It Pays to Wait

David Garrard showed perseverance does indeed pay off.

It paid off, as in a $60 million payday, spread over six years for the richest contract in team history.

A year ago this time, such a deal was the last thing on Garrard's mind. Sure he had started the last half of the 2006 season when Byron Leftwich was sidelined by an ankle injury, a setback that lingered long enough for Garrard to get the starting call for the last 10 games of the season.

But in the season finale against Kansas City, Garrard threw a pair of interceptions in the first half and the offense was non-productive. Coach Jack Del Rio pulled Garrard in favor of the team's then-backup quarterback Quinn Gray.

Even with the dismal showing against the Chiefs, there was offseason speculation that Garrard would challenge Leftwich for the starting role when the team opened training camp the following August. That possibility was squelched by Del Rio in February however, when Del Rio made the surprise announcement that Leftwich would continue in the starting role.

He did so during the team's first three games of the preseason.
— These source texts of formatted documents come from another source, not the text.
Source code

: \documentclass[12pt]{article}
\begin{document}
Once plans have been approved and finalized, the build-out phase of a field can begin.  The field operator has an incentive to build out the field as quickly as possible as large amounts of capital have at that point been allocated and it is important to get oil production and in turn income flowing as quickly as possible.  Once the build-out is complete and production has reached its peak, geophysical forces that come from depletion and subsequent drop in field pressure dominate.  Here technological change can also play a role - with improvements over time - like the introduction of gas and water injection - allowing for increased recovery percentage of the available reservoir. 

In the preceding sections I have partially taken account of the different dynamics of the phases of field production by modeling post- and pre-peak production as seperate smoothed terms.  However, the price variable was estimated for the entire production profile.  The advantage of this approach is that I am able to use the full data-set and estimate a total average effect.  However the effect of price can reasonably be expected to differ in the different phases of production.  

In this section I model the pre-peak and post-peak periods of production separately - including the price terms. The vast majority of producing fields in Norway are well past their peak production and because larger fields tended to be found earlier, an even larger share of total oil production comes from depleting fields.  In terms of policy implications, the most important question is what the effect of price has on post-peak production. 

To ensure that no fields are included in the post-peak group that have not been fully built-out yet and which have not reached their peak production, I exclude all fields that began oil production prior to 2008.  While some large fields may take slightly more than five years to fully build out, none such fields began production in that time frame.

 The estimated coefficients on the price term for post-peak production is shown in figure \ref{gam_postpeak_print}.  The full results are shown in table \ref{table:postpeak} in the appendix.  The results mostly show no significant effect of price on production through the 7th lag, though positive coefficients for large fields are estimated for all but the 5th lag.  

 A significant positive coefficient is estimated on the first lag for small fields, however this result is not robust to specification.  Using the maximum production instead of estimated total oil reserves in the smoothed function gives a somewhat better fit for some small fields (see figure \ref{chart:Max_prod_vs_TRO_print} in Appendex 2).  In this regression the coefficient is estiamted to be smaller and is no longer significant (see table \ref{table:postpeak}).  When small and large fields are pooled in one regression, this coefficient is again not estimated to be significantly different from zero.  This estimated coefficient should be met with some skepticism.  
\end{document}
It quickly became evident that a change was imminent after Garrard clearly outplayed Leftwich in the early games. It then became official when Del Rio announced nine days before the season opener that Garrard would be the starter. Leftwich was released soon thereafter and later signed with the Atlanta Falcons.

Garrard admitted that a year ago, he would not have anticipated such a change in his situation.

"Absolutely not," he said when asked if he could have envisioned that this day would be here for him. "This time last year I was just trying to figure out what was in store for me because things had not turned out the way I would have liked them to at the end of the year.

"But I knew the best thing for me was to stay positive and to know that my time was going to come again. I felt like I showed enough things to be able to play somewhere in this league and I was just so happy and fortunate that Jack gave me the chance to do it here."

So it was a smiling, confident, relaxed Garrard who greeted the media knowing he had the security of $18 million in guaranteed money safely locked in place along with six more years at an average of $10 million per season beginning in 2009. The deal was a bit less than Garrard and his agent, Al Irby had originally requested from the team, but Garrard was more than content with what the Jaguars delivered. He has become a fan favorite and did not want contract negotiations to drag to the point it might soil his reputation with the paying public.

He told Irby to accept the deal.

"I pretty much had to say, 'let's go ahead and wrap it up.' I'm done. It's too much stress on me and my family," Garrard said. "My wife was done (with all the negotiations) five weeks ago. She has already been on board with everything and we just kept working on it and I finally said I'd rather be happy now, have the city happy now, have the team, the organization, the owner happy now then trying to string something out, having everybody on edge.

"And so I just said it's time to make everybody happy because I was already happy, and to be able to do this for my family is a great thing for me, my family and for the organization."

"I think every agent says 'let's wait awhile' but he has my best wishes in mind and he's just being an agent. He's trying to get everything he can and I really appreciate him for everything but when the bottom line comes, it's up to me and I felt like it was time."
-- David Garrard on if his agent was saying to wait awhile on signing a new contract extension.